(Source data)
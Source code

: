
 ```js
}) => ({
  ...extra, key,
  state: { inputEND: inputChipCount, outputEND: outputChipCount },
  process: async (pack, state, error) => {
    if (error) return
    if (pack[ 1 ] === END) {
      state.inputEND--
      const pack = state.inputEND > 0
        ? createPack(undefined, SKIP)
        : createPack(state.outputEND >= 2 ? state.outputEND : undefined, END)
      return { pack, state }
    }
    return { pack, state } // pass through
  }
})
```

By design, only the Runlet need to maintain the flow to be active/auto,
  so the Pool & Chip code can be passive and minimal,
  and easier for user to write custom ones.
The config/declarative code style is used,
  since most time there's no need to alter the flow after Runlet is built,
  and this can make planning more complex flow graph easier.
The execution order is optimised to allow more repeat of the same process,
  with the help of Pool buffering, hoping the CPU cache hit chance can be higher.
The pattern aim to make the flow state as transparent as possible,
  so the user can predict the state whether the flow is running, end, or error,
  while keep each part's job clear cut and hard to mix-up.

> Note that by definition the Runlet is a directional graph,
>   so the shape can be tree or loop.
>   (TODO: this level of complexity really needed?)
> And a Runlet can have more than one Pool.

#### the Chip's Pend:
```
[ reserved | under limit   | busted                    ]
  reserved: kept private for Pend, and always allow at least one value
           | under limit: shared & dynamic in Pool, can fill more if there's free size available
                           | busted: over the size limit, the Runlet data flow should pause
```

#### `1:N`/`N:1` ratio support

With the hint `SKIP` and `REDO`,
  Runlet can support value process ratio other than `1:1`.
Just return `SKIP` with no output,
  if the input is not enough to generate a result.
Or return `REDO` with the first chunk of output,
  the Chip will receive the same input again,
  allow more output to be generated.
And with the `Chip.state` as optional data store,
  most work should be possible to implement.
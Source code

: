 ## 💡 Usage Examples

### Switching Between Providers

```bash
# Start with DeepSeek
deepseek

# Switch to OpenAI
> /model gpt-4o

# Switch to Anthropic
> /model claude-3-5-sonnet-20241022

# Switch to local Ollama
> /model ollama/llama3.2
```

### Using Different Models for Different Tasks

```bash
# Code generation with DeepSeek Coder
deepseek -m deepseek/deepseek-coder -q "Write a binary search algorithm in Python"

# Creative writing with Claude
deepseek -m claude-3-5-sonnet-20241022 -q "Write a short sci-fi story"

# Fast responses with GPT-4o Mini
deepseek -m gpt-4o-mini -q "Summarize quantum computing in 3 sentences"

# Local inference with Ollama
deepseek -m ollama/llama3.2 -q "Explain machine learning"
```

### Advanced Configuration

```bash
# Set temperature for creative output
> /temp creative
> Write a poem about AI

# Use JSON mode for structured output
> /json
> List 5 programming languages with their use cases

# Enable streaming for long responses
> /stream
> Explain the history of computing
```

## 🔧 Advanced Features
(End Source data)
Task:
Copy the entries word for word. Start at the first line and end with the line containing "than one Pool.".

Task result:
Source code

:
 ```js
}) => ({
  ...extra, key,
  state: { inputEND: inputChipCount, outputEND: outputChipCount },
  process: async (pack, state, error) => {
    if (error) return
    if (pack[ 1 ] === END) {
      state.inputEND--
      const pack = state.inputEND > 0
        ? createPack(undefined, SKIP)
        : createPack(state.outputEND >= 2 ? state.outputEND : undefined, END)
      return { pack, state }
    }
    return { pack, state } // pass through
  }
})
```

By design, only the Runlet need to maintain the flow to be active/auto,
  so the Pool & Chip code can be passive and minimal,
  and easier for user to write custom ones.
The config/declarative code style is used,
  since most time there's no need to alter the flow after Runlet is built,
  and this can make planning more complex flow graph easier.
The execution order is optimised to allow more repeat of the same process,
  with the help of Pool buffering, hoping the CPU cache hit chance can be higher.
The pattern aim to make the flow state as transparent as possible,
  so the user can predict the state whether the flow is running, end, or error,
  while keep each part's job clear cut and hard to mix-up.

> Note that by definition the Runlet is a directional graph,
>   so the shape can be tree or loop.
>   (TODO: this level of complexity really needed?)
> And a Runlet can have more than one Pool.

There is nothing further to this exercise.